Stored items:
════════════════════

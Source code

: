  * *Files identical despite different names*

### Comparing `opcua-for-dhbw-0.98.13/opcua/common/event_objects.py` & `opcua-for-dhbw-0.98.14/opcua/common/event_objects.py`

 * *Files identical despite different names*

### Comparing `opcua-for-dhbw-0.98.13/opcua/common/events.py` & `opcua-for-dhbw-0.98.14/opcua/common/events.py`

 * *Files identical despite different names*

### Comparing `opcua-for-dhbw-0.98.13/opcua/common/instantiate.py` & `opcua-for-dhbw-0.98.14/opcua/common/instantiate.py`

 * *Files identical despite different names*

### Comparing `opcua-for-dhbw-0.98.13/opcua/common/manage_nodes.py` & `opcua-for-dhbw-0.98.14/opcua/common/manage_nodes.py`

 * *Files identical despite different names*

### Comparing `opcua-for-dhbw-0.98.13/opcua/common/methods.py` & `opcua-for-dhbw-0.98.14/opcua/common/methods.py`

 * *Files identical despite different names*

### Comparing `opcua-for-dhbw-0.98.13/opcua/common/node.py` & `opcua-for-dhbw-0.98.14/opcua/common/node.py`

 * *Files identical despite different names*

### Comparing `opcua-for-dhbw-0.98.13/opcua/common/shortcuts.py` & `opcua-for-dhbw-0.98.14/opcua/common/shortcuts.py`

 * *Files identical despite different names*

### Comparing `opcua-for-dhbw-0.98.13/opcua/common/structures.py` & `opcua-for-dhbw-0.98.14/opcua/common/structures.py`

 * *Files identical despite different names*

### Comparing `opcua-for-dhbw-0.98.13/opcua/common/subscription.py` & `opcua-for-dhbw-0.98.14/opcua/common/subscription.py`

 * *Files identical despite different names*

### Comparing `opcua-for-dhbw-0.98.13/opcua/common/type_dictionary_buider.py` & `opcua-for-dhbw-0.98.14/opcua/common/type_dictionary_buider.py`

════════════════════

● **PROBLEM**
Every line from the data above that contains "opcua" must appear in the answer.

● **ANSWER SECTION**
### Comparing `opcua-for-dhbw-0.98.13/opcua/common/event_objects.py` & `opcua-for-dhbw-0.98.14/opcua/common/event_objects.py`
### Comparing `opcua-for-dhbw-0.98.13/opcua/common/events.py` & `opcua-for-dhbw-0.98.14/opcua/common/events.py`
### Comparing `opcua-for-dhbw-0.98.13/opcua/common/instantiate.py` & `opcua-for-dhbw-0.98.14/opcua/common/instantiate.py`
### Comparing `opcua-for-dhbw-0.98.13/opcua/common/manage_nodes.py` & `opcua-for-dhbw-0.98.14/opcua/common/manage_nodes.py`
### Comparing `opcua-for-dhbw-0.98.13/opcua/common/methods.py` & `opcua-for-dhbw-0.98.14/opcua/common/methods.py`
### Comparing `opcua-for-dhbw-0.98.13/opcua/common/node.py` & `opcua-for-dhbw-0.98.14/opcua/common/node.py`
### Comparing `opcua-for-dhbw-0.98.13/opcua/common/shortcuts.py` & `opcua-for-dhbw-0.98.14/opcua/common/shortcuts.py`
### Comparing `opcua-for-dhbw-0.98.13/opcua/common/structures.py` & `opcua-for-dhbw-0.98.14/opcua/common/structures.py`
### Comparing `opcua-for-dhbw-0.98.13/opcua/common/subscription.py` & `opcua-for-dhbw-0.98.14/opcua/common/subscription.py`
### Comparing `opcua-for-dhbw-0.98.13/opcua/common/type_dictionary_buider.py` & `opcua-for-dhbw-0.98.14/opcua/common/type_dictionary_buider.py`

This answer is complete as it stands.